* WORK INSTRUCTIONS: Would you filter the listing below so that only lines with the word "Sullurpeta" remain?

___ DATA PROVIDED

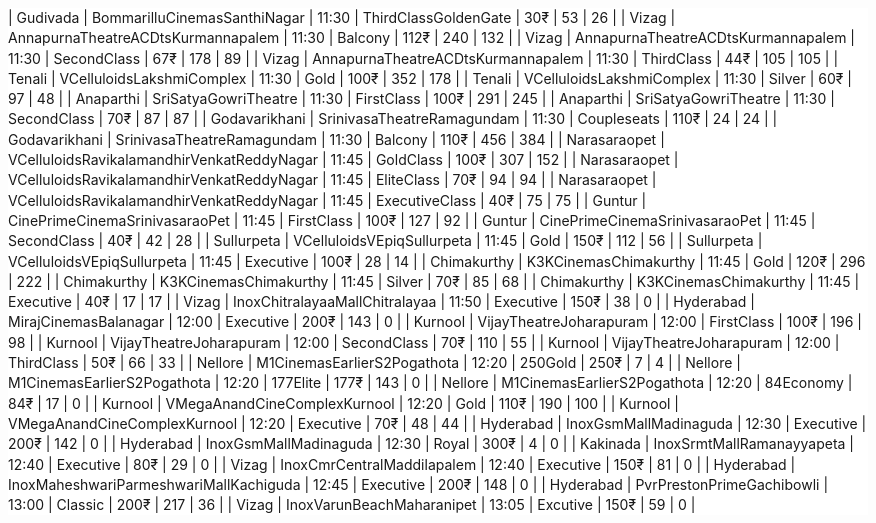 | Gudivada       | BommarilluCinemasSanthiNagar                      | 11:30 | ThirdClassGoldenGate    |   30₹ |       53 |     26 |
| Vizag          | AnnapurnaTheatreACDtsKurmannapalem                | 11:30 | Balcony                 |  112₹ |      240 |    132 |
| Vizag          | AnnapurnaTheatreACDtsKurmannapalem                | 11:30 | SecondClass             |   67₹ |      178 |     89 |
| Vizag          | AnnapurnaTheatreACDtsKurmannapalem                | 11:30 | ThirdClass              |   44₹ |      105 |    105 |
| Tenali         | VCelluloidsLakshmiComplex                         | 11:30 | Gold                    |  100₹ |      352 |    178 |
| Tenali         | VCelluloidsLakshmiComplex                         | 11:30 | Silver                  |   60₹ |       97 |     48 |
| Anaparthi      | SriSatyaGowriTheatre                              | 11:30 | FirstClass              |  100₹ |      291 |    245 |
| Anaparthi      | SriSatyaGowriTheatre                              | 11:30 | SecondClass             |   70₹ |       87 |     87 |
| Godavarikhani  | SrinivasaTheatreRamagundam                        | 11:30 | Coupleseats             |  110₹ |       24 |     24 |
| Godavarikhani  | SrinivasaTheatreRamagundam                        | 11:30 | Balcony                 |  110₹ |      456 |    384 |
| Narasaraopet   | VCelluloidsRavikalamandhirVenkatReddyNagar        | 11:45 | GoldClass               |  100₹ |      307 |    152 |
| Narasaraopet   | VCelluloidsRavikalamandhirVenkatReddyNagar        | 11:45 | EliteClass              |   70₹ |       94 |     94 |
| Narasaraopet   | VCelluloidsRavikalamandhirVenkatReddyNagar        | 11:45 | ExecutiveClass          |   40₹ |       75 |     75 |
| Guntur         | CinePrimeCinemaSrinivasaraoPet                    | 11:45 | FirstClass              |  100₹ |      127 |     92 |
| Guntur         | CinePrimeCinemaSrinivasaraoPet                    | 11:45 | SecondClass             |   40₹ |       42 |     28 |
| Sullurpeta     | VCelluloidsVEpiqSullurpeta                        | 11:45 | Gold                    |  150₹ |      112 |     56 |
| Sullurpeta     | VCelluloidsVEpiqSullurpeta                        | 11:45 | Executive               |  100₹ |       28 |     14 |
| Chimakurthy    | K3KCinemasChimakurthy                             | 11:45 | Gold                    |  120₹ |      296 |    222 |
| Chimakurthy    | K3KCinemasChimakurthy                             | 11:45 | Silver                  |   70₹ |       85 |     68 |
| Chimakurthy    | K3KCinemasChimakurthy                             | 11:45 | Executive               |   40₹ |       17 |     17 |
| Vizag          | InoxChitralayaaMallChitralayaa                    | 11:50 | Executive               |  150₹ |       38 |      0 |
| Hyderabad      | MirajCinemasBalanagar                             | 12:00 | Executive               |  200₹ |      143 |      0 |
| Kurnool        | VijayTheatreJoharapuram                           | 12:00 | FirstClass              |  100₹ |      196 |     98 |
| Kurnool        | VijayTheatreJoharapuram                           | 12:00 | SecondClass             |   70₹ |      110 |     55 |
| Kurnool        | VijayTheatreJoharapuram                           | 12:00 | ThirdClass              |   50₹ |       66 |     33 |
| Nellore        | M1CinemasEarlierS2Pogathota                       | 12:20 | 250Gold                 |  250₹ |        7 |      4 |
| Nellore        | M1CinemasEarlierS2Pogathota                       | 12:20 | 177Elite                |  177₹ |      143 |      0 |
| Nellore        | M1CinemasEarlierS2Pogathota                       | 12:20 | 84Economy               |   84₹ |       17 |      0 |
| Kurnool        | VMegaAnandCineComplexKurnool                      | 12:20 | Gold                    |  110₹ |      190 |    100 |
| Kurnool        | VMegaAnandCineComplexKurnool                      | 12:20 | Executive               |   70₹ |       48 |     44 |
| Hyderabad      | InoxGsmMallMadinaguda                             | 12:30 | Executive               |  200₹ |      142 |      0 |
| Hyderabad      | InoxGsmMallMadinaguda                             | 12:30 | Royal                   |  300₹ |        4 |      0 |
| Kakinada       | InoxSrmtMallRamanayyapeta                         | 12:40 | Executive               |   80₹ |       29 |      0 |
| Vizag          | InoxCmrCentralMaddilapalem                        | 12:40 | Executive               |  150₹ |       81 |      0 |
| Hyderabad      | InoxMaheshwariParmeshwariMallKachiguda            | 12:45 | Executive               |  200₹ |      148 |      0 |
| Hyderabad      | PvrPrestonPrimeGachibowli                         | 13:00 | Classic                 |  200₹ |      217 |     36 |
| Vizag          | InoxVarunBeachMaharanipet                         | 13:05 | Excutive                |  150₹ |       59 |      0 |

______

* RESULT BELOW:
| Sullurpeta     | VCelluloidsVEpiqSullurpeta                        | 11:45 | Gold                    |  150₹ |      112 |     56 |
| Sullurpeta     | VCelluloidsVEpiqSullurpeta                        | 11:45 | Executive               |  100₹ |       28 |     14 |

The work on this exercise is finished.